:: Data shown

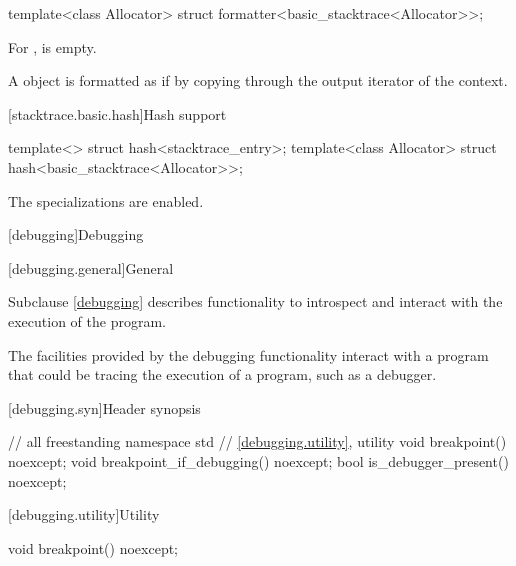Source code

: \begin{itemdecl}
template<class Allocator> struct formatter<basic_stacktrace<Allocator>>;
\end{itemdecl}

\begin{itemdescr}
\pnum
For ,
 is empty.

\pnum
A  object  is formatted as if by
copying  through the output iterator of the context.
\end{itemdescr}

[stacktrace.basic.hash]{Hash support}

\begin{itemdecl}
template<> struct hash<stacktrace_entry>;
template<class Allocator> struct hash<basic_stacktrace<Allocator>>;
\end{itemdecl}

\begin{itemdescr}
\pnum
The specializations are enabled.
\end{itemdescr}

[debugging]{Debugging}

[debugging.general]{General}

\pnum
Subclause \ref{debugging} describes functionality to introspect and
interact with the execution of the program.

\begin{note}
The facilities provided by the debugging functionality interact with a program
that could be tracing the execution of a \Cpp{} program, such as a debugger.
\end{note}

[debugging.syn]{Header  synopsis}

%
\begin{codeblock}
// all freestanding
namespace std {
  // \ref{debugging.utility}, utility
  void breakpoint() noexcept;
  void breakpoint_if_debugging() noexcept;
  bool is_debugger_present() noexcept;
}
\end{codeblock}

[debugging.utility]{Utility}

%
\begin{itemdecl}
void breakpoint() noexcept;
\end{itemdecl}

::::

Your task is to reproduce exactly the lines that begin at the line containing "interact with the execution of the program." and end at the final line of the data above.

**Answer to this problem**.
interact with the execution of the program.

\begin{note}
The facilities provided by the debugging functionality interact with a program
that could be tracing the execution of a \Cpp{} program, such as a debugger.
\end{note}

[debugging.syn]{Header  synopsis}

%
\begin{codeblock}
// all freestanding
namespace std {
  // \ref{debugging.utility}, utility
  void breakpoint() noexcept;
  void breakpoint_if_debugging() noexcept;
  bool is_debugger_present() noexcept;
}
\end{codeblock}

[debugging.utility]{Utility}

%
\begin{itemdecl}
void breakpoint() noexcept;
\end{itemdecl}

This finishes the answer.